Tuesday, September 22, 2020

An Ordinary Test

 Tuesday, September 22, 2020

Then the LORD said to Gideon, The people are still too many; bring them down to the water and I will test them for you there. Therefore it shall be that he of whom I say to you, This one shall go with you, he shall go with you; but everyone of whom I say to you, This one shall not go with you, he shall not go. So he brought the people down to the water. And the LORD said to Gideon, You shall separate everyone who laps the water with his tongue as a dog laps, as well as everyone who kneels to drink. Now the number of those who lapped, putting their hand to their mouth, was 300 men; but all the rest of the people kneeled to drink water. The LORD said to Gideon, I will deliver you with the 300 men who lapped and will give the Midianites into your hands; so let all the other people go, each man to his home.  Judges 7:4-7

We never know when God is testing us in some ordinary experience of life. Testing, even unexpected, reveals our priorities both to God and ourselves. Challenges in life only make our faith stronger, and what God wants to happen in our times of testing is to see genuine faith on display. In the face of fear, as in a battle against an army of 135,000 men, this genuine faith in our very real and capable God is what we need to propel us forward. 

The Second Sifting
In our study of Gideon, yesterday we read about how God reduced the chosen army to fight the Midianites by two-thirds, God put Gideon’s surviving 10,000 men through a second test by asking them all to take a drink down at the river. Here we have a test from the Almighty wrapped in an ordinary task. As the unsuspecting soldiers went to the water to take a drink, they never knew they were being sorted out.

What significance was there in the two different ways the men drank from the river?  Since the Scriptures don’t tell us, we’d be wise not to read into the text some weighty spiritual lesson that God never put there.  Some say the men who bowed down to drink were making themselves vulnerable to the enemy, while the 300 who lapped water from their hands stayed alert. But the enemy was four miles away (v.1), waiting to see what the Jews would do; and Gideon wouldn’t have led his men into a dangerous situation like that.
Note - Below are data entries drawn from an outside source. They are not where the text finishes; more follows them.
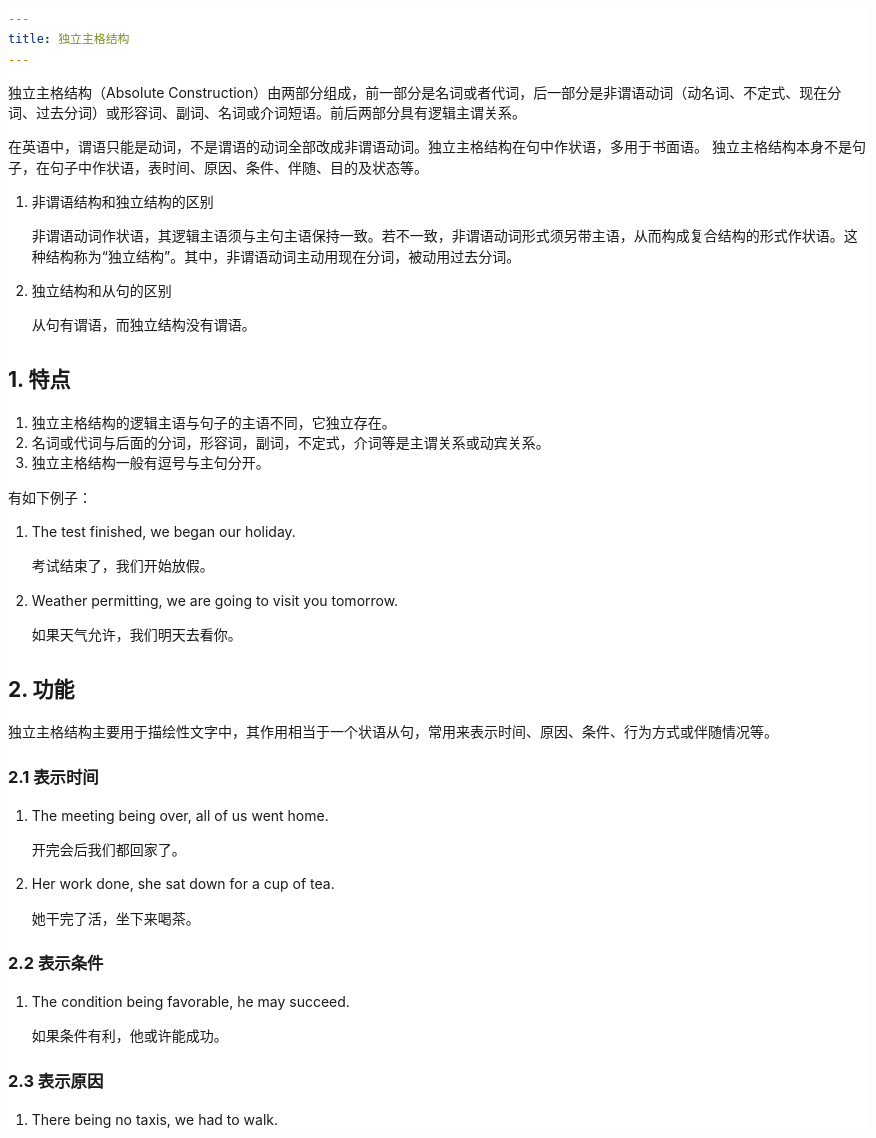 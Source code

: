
```yaml
---
title: 独立主格结构
---
```


独立主格结构（Absolute Construction）由两部分组成，前一部分是名词或者代词，后一部分是非谓语动词（动名词、不定式、现在分词、过去分词）或形容词、副词、名词或介词短语。前后两部分具有逻辑主谓关系。

在英语中，谓语只能是动词，不是谓语的动词全部改成非谓语动词。独立主格结构在句中作状语，多用于书面语。 独立主格结构本身不是句子，在句子中作状语，表时间、原因、条件、伴随、目的及状态等。

1. 非谓语结构和独立结构的区别

   非谓语动词作状语，其逻辑主语须与主句主语保持一致。若不一致，非谓语动词形式须另带主语，从而构成复合结构的形式作状语。这种结构称为“独立结构”。其中，非谓语动词主动用现在分词，被动用过去分词。

2. 独立结构和从句的区别

   从句有谓语，而独立结构没有谓语。

## 1. 特点

1. 独立主格结构的逻辑主语与句子的主语不同，它独立存在。
2. 名词或代词与后面的分词，形容词，副词，不定式，介词等是主谓关系或动宾关系。
3. 独立主格结构一般有逗号与主句分开。

有如下例子：

1. The test finished, we began our holiday.

   考试结束了，我们开始放假。

2. Weather permitting, we are going to visit you tomorrow.

   如果天气允许，我们明天去看你。

## 2. 功能

独立主格结构主要用于描绘性文字中，其作用相当于一个状语从句，常用来表示时间、原因、条件、行为方式或伴随情况等。

### 2.1 表示时间

1. The meeting being over, all of us went home. 

   开完会后我们都回家了。

2. Her work done, she sat down for a cup of tea. 

   她干完了活，坐下来喝茶。

### 2.2 表示条件

1. The condition being favorable, he may succeed. 

   如果条件有利，他或许能成功。

### 2.3 表示原因

1. There being no taxis, we had to walk.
One well-known preacher claims that the 300 men drank as they did so they could keep their eyes on Gideon, but the text doesn’t say that either. My assumption is that God chose this method of sifting the army because it was simple, unassuming (no soldier knew he was being tested), and easy to apply.  Since the men undoubtedly came to the water by groups, Gideon was able to watch them and identify the 300. It wasn’t until after the event that the men discovered they had been tested.
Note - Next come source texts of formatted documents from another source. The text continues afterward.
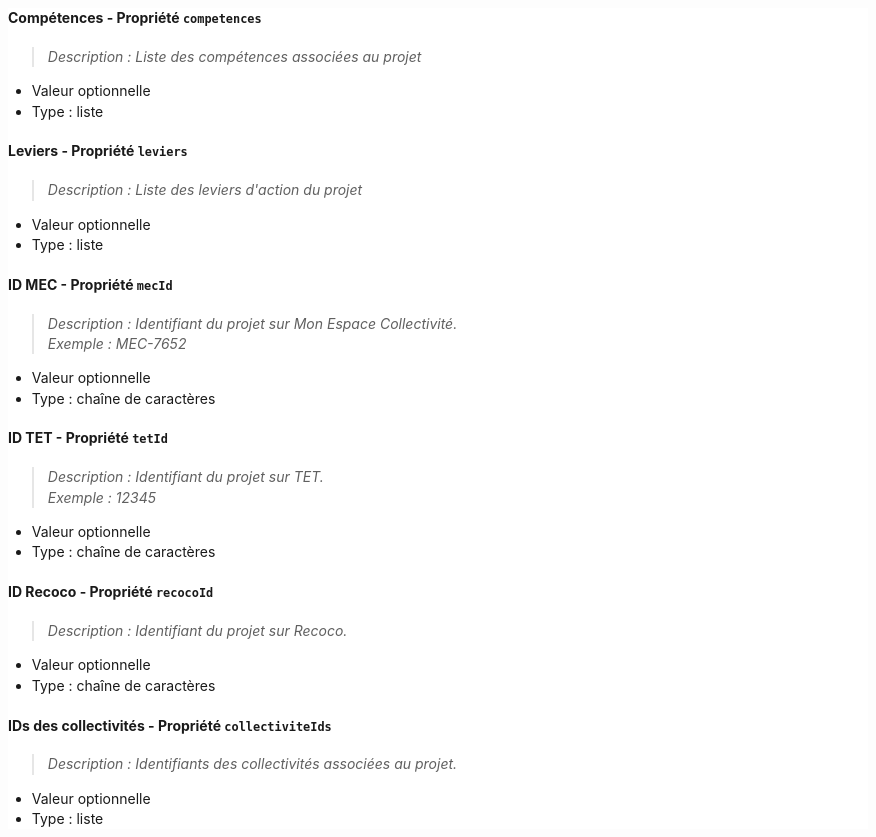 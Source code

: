 #### Compétences - Propriété `competences`

> *Description : Liste des compétences associées au projet*
- Valeur optionnelle
- Type : liste

#### Leviers - Propriété `leviers`

> *Description : Liste des leviers d'action du projet*
- Valeur optionnelle
- Type : liste

#### ID MEC - Propriété `mecId`

> *Description : Identifiant du projet sur Mon Espace Collectivité.*<br/>*Exemple : MEC-7652*
- Valeur optionnelle
- Type : chaîne de caractères

#### ID TET - Propriété `tetId`

> *Description : Identifiant du projet sur TET.*<br/>*Exemple : 12345*
- Valeur optionnelle
- Type : chaîne de caractères

#### ID Recoco - Propriété `recocoId`

> *Description : Identifiant du projet sur Recoco.*
- Valeur optionnelle
- Type : chaîne de caractères

#### IDs des collectivités - Propriété `collectiviteIds`

> *Description : Identifiants des collectivités associées au projet.*
- Valeur optionnelle
- Type : liste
Sheer numbers oftentimes strike fear in us in the midst of our battles. A number that is too great in our mind and cause fear as well as a number that is way too small in our minds, like a bank account balance. Some churches today are mesmerized by statistics and think they’re strong because they’re big and wealthy, but numbers are no guarantee of God’s blessing.  Moses assured the Jews that if they would obey the Lord, one soldier could chase a thousand and two would “put ten thousand to flight” (Deut. 32:30). All Gideon needed was 27 soldiers to defeat the whole Midianite army of 135,000 men (Judges 8:10), but God gave him 300.
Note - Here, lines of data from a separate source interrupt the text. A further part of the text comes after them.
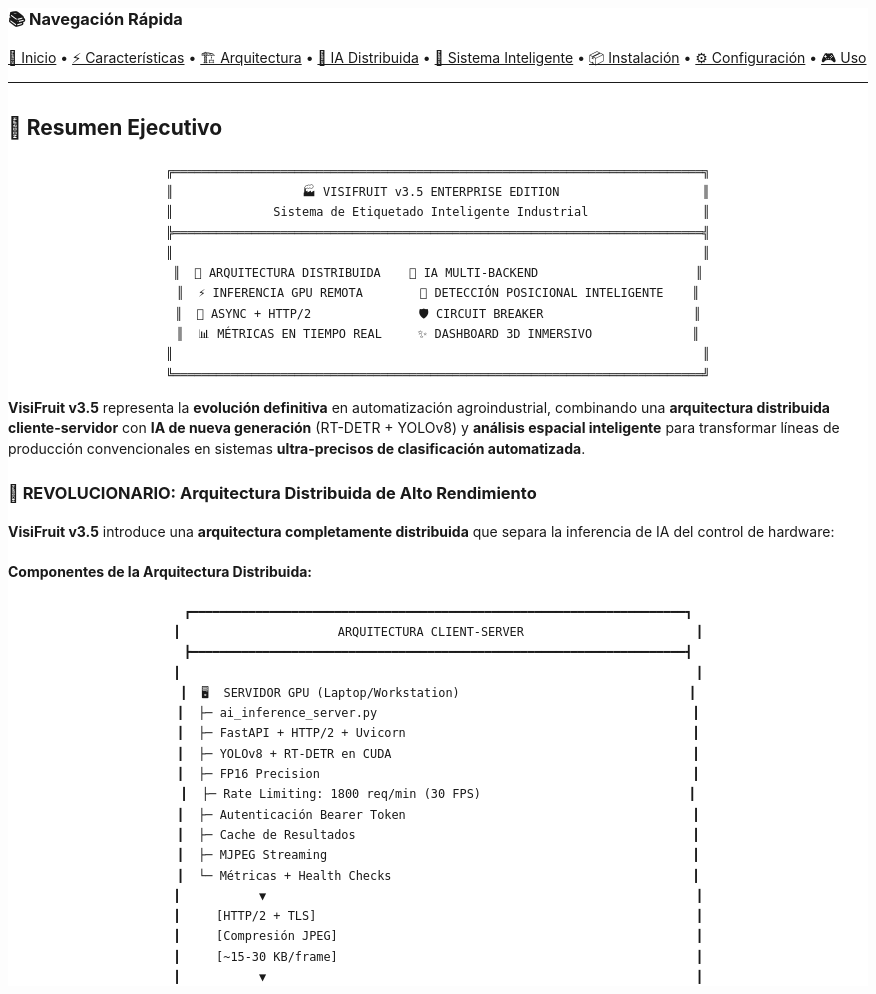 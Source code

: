 
### 📚 **Navegación Rápida**

[🚀 Inicio](#-resumen-ejecutivo) • [⚡ Características](#características-principales) • [🏗️ Arquitectura](#arquitectura-del-sistema) • [🧠 IA Distribuida](#-arquitectura-de-inferencia-distribuida-nuevo) • [🎯 Sistema Inteligente](#sistema-inteligente-de-posiciones) • [📦 Instalación](#guía-de-instalación) • [⚙️ Configuración](#configuración-avanzada) • [🎮 Uso](#ejecución-del-sistema)

---

</div>

## 📜 Resumen Ejecutivo

<div align="center">

```ascii
╔══════════════════════════════════════════════════════════════════════════╗
║                  🏭 VISIFRUIT v3.5 ENTERPRISE EDITION                    ║
║              Sistema de Etiquetado Inteligente Industrial                ║
╠══════════════════════════════════════════════════════════════════════════╣
║                                                                          ║
║  📡 ARQUITECTURA DISTRIBUIDA    🤖 IA MULTI-BACKEND                      ║
║  ⚡ INFERENCIA GPU REMOTA        🎯 DETECCIÓN POSICIONAL INTELIGENTE    ║
║  🔄 ASYNC + HTTP/2               🛡️ CIRCUIT BREAKER                     ║
║  📊 MÉTRICAS EN TIEMPO REAL     ✨ DASHBOARD 3D INMERSIVO              ║
║                                                                          ║
╚══════════════════════════════════════════════════════════════════════════╝
```

</div>

**VisiFruit v3.5** representa la **evolución definitiva** en automatización agroindustrial, combinando una **arquitectura distribuida cliente-servidor** con **IA de nueva generación** (RT-DETR + YOLOv8) y **análisis espacial inteligente** para transformar líneas de producción convencionales en sistemas **ultra-precisos de clasificación automatizada**.

### 🌟 **REVOLUCIONARIO: Arquitectura Distribuida de Alto Rendimiento**

**VisiFruit v3.5** introduce una **arquitectura completamente distribuida** que separa la inferencia de IA del control de hardware:

#### **Componentes de la Arquitectura Distribuida:**

<div align="center">

```
┏━━━━━━━━━━━━━━━━━━━━━━━━━━━━━━━━━━━━━━━━━━━━━━━━━━━━━━━━━━━━━━━━━━━━━┓
┃                      ARQUITECTURA CLIENT-SERVER                        ┃
┣━━━━━━━━━━━━━━━━━━━━━━━━━━━━━━━━━━━━━━━━━━━━━━━━━━━━━━━━━━━━━━━━━━━━━┫
┃                                                                        ┃
┃  🖥️  SERVIDOR GPU (Laptop/Workstation)                                ┃
┃  ├─ ai_inference_server.py                                            ┃
┃  ├─ FastAPI + HTTP/2 + Uvicorn                                        ┃
┃  ├─ YOLOv8 + RT-DETR en CUDA                                          ┃
┃  ├─ FP16 Precision                                                    ┃
┃  ├─ Rate Limiting: 1800 req/min (30 FPS)                             ┃
┃  ├─ Autenticación Bearer Token                                        ┃
┃  ├─ Cache de Resultados                                               ┃
┃  ├─ MJPEG Streaming                                                   ┃
┃  └─ Métricas + Health Checks                                          ┃
┃           ▼                                                            ┃
┃     [HTTP/2 + TLS]                                                     ┃
┃     [Compresión JPEG]                                                  ┃
┃     [~15-30 KB/frame]                                                  ┃
┃           ▼                                                            ┃
```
God graciously gave Gideon one more promise of victory: I will deliver you with the 300 men who lapped and will give the Midianites into your hands; (v. 7).  By claiming this promise and obeying the Lord’s directions, Gideon defeated the enemy and brought peace to the land for forty years. 

It may have seemed to Gideon that 300 men would never be enough to save them from 135,000 men. Not only did God drastically reduce the sheer number of men in the army, but He also gave them some very unconventional and different weapons. Despite these things, God did as He said and delivered them. Gideon trusted God and the soldiers trusted Gideon and followed the orders. In what seemed like a no-win situation, God won the battle just as He said. The amount of men and the types of weapons did not seem like enough. The greatest lesson we can take away from Gideon's story is that any time God provides something, it will always be enough. Whatever your impossible, no-win situations are, God is enough. Trust Him and have faith that He will provide what you need - just enough - and He can win all battles because His strength is perfect. 

J.G. Stipe said Faith is like a toothbrush: Everybody should have one and use it regularly, but it isn’t safe to use somebody else’s.  We can follow men and women of faith and share in their exploits, but we can’t succeed in our own personal lives by depending on somebody else’s faith.  There is no doubt God has given us enough for every battle we face…for He is enough.